[Saved data entries]
· · ·

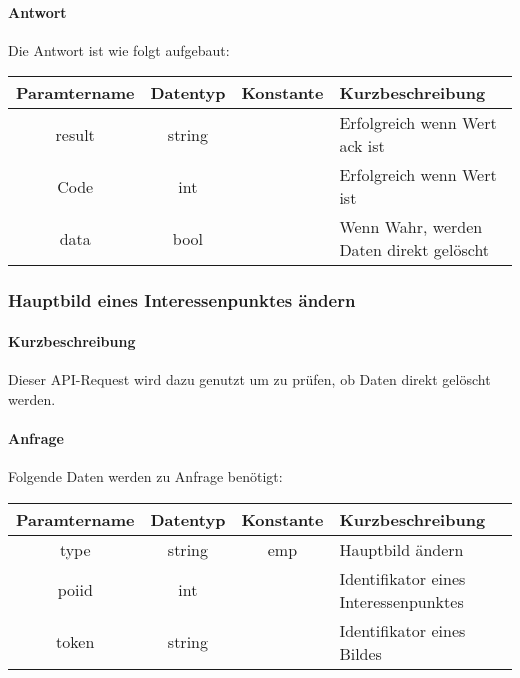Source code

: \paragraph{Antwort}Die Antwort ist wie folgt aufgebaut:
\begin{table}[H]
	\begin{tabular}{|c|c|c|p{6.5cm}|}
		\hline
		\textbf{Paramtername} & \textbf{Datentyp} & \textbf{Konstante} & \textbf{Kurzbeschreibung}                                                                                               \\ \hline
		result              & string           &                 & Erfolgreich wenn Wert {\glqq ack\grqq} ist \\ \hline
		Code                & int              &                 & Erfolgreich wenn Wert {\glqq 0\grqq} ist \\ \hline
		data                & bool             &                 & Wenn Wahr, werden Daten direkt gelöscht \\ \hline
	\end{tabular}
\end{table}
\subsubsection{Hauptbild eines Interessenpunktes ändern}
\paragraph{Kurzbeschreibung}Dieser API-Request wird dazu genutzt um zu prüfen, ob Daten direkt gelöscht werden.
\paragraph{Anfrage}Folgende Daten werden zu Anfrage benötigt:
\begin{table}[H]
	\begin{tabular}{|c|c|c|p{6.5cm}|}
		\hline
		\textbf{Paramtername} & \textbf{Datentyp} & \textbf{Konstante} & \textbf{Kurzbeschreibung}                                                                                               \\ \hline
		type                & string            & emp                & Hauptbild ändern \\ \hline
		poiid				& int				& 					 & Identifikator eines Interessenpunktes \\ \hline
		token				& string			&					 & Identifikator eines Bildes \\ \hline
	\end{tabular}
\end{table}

· · ·

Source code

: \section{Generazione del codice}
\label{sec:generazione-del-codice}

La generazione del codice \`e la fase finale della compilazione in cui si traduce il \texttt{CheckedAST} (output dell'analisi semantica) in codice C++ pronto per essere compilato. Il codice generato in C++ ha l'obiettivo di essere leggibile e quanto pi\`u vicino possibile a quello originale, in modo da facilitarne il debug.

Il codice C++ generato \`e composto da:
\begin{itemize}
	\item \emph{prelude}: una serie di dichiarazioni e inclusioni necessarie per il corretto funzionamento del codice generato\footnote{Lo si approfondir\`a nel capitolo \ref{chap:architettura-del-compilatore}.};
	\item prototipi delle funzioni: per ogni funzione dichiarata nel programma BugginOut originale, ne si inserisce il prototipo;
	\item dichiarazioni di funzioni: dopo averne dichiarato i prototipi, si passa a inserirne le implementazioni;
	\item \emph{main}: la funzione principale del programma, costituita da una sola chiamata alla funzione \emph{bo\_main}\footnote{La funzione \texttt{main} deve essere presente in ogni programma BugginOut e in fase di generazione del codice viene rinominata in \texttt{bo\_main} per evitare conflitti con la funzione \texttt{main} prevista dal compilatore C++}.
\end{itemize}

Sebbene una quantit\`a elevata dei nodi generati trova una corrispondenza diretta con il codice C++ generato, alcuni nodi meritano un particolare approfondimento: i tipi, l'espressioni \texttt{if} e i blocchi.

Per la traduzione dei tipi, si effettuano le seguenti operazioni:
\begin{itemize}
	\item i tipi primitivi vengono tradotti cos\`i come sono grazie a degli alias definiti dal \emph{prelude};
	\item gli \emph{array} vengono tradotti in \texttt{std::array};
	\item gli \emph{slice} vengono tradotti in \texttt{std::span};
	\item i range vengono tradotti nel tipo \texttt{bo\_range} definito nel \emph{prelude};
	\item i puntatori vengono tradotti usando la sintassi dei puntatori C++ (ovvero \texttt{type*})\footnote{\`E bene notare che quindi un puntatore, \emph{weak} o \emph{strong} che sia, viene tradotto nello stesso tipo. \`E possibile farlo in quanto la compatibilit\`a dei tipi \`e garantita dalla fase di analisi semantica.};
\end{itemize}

· · ·

**Description of the task:**
If a line of the data includes the word "grqq", it counts; give how many lines do, as a bare number.

**Task result:**
2